(Chapter Ten of the autobiography, Breaking the Mold)
TESTING THE WATERS
The center of the lake was a gentle swell, comforting as the measured articulation of a somnolent uxorial breast, and I the dreamer on it. Through a misty veil, which blocked the sun and trapped the heat, the presence of distant mountains loomed like familiar ancestors comfortably beyond knowing. My fragile craft, a skiff, slipped across the surface with a rippling whisper, punctuated by the steady thresh of oar blades leaving pairs of foaming eddies which, sucking and gurgling, receded into the haze like the tracks of some giant water boatman. All at once, with muffled sound, a steamer appeared fifty yards off, its white superstructure and black funnel ghostly in the fog. As I sat, drifting on the oars, my heart pounding as I contemplated the deep beneath, the cheerful waves of a few passengers belied the narrow escape I had experienced.
Sometime, around noon, I landed at the town of Evian, across Lac Leman from Lausanne, where I was staying for a few weeks with mother, having finished my Public school education. In the autumn I was to attend Trinity College Dublin in Ireland, having failed to make Oxbridge as had the rest of my brothers. It was the summer of 1962. I was eighteen and enjoying my freedom. Walking up the beach amongst a scattering of sunbathers, I spied a restaurant where I sat down under an umbrella, intending to have lunch. This was not to be, however, for no sooner had I glanced at the menu than a pair of gendarmes approached demanding my papers.

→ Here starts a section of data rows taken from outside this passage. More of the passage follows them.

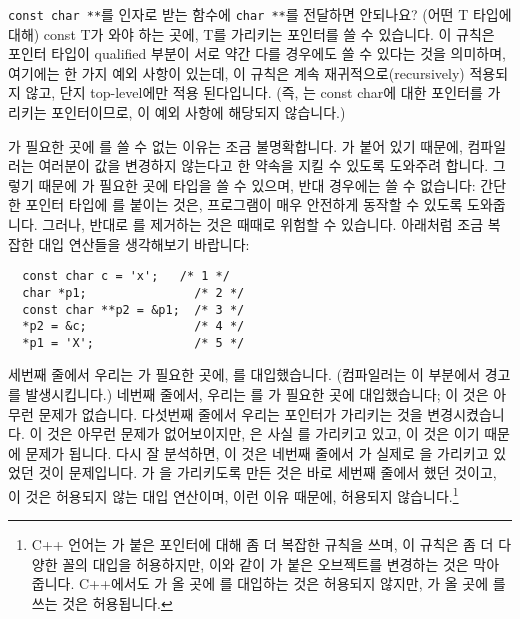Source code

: \begin{faq}
	\verb+const char **+를 인자로 받는 함수에 \verb+char **+를
	전달하면 안되나요?
\A	
	(어떤 T 타입에 대해) const T가 와야 하는 곳에, T를 가리키는 포인터를
	쓸 수 있습니다.  이 규칙은 포인터 타입이 qualified 부분이 서로 약간
        다를 경우에도 쓸 수 있다는 것을 의미하며,
        여기에는 한 가지 예외 사항이 있는데, 이 규칙은
        계속 재귀적으로(recursively) 적용되지 않고,
        단지 top-level에만 적용 된다입니다.
        (즉, 는 const char에
        대한 포인터를 가리키는 포인터이므로, 이 예외 사항에 해당되지 않습니다.)

        가 필요한 곳에 를 쓸 수 없는 이유는
        조금 불명확합니다. 가 붙어 있기 때문에, 컴파일러는
        여러분이  값을 변경하지 않는다고 한 약속을 지킬 수 있도록
        도와주려 합니다. 그렇기 때문에 가 필요한 곳에
         타입을 쓸 수 있으며, 반대 경우에는 쓸 수 없습니다:
        간단한 포인터 타입에 를 붙이는 것은, 프로그램이
        매우 안전하게 동작할 수 있도록 도와줍니다. 그러나, 반대로 를
        제거하는 것은 때때로 위험할 수 있습니다. 아래처럼 조금 복잡한
        대입 연산들을 생각해보기 바랍니다:
\begin{verbatim}
  const char c = 'x';	/* 1 */
  char *p1;               /* 2 */
  const char **p2 = &p1;  /* 3 */
  *p2 = &c;               /* 4 */
  *p1 = 'X';              /* 5 */
\end{verbatim}
	세번째 줄에서 우리는 가 필요한 곳에, 를
        대입했습니다. (컴파일러는 이 부분에서 경고를 발생시킵니다.) 네번째
        줄에서, 우리는 를 가 필요한 곳에
        대입했습니다; 이 것은 아무런 문제가 없습니다. 다섯번째 줄에서 우리는
         포인터가 가리키는 것을 변경시켰습니다.  이 것은 아무런
        문제가 없어보이지만, 은 사실 를 가리키고 있고, 이 것은
        이기 때문에 문제가 됩니다. 다시 잘 분석하면, 이 것은 네번째
        줄에서 가 실제로 을 가리키고 있었던 것이 문제입니다.
        가 을 가리키도록 만든 것은 바로 세번째 줄에서 했던
        것이고, 이 것은 허용되지 않는 대입 연산이며, 이런 이유 때문에,
        허용되지 않습니다.\footnote{C++ 언어는 가 붙은 포인터에
          대해 좀 더 복잡한 규칙을 쓰며, 이 규칙은 좀 더 다양한 꼴의 대입을
          허용하지만, 이와 같이 가 붙은 오브젝트를 변경하는 것은
          막아 줍니다. C++에서도 가 올 곳에 를
          대입하는 것은 허용되지 않지만, 가
          올 곳에 를 쓰는 것은 허용됩니다.}


\end{faq}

I had neglected to bring my passport and this information brought a brusque query of my origin and thence, as I indicated the far side of the lake and the manner in which I had arrived, an order to see my boat. After a careful examination of the shell and a phone call to the rowing club from which I had borrowed the skiff to confirm my story, I was ordered to leave within the hour. The mayor had just been shot by Algerian terrorists and this was not the moment for me to appear unsanctioned.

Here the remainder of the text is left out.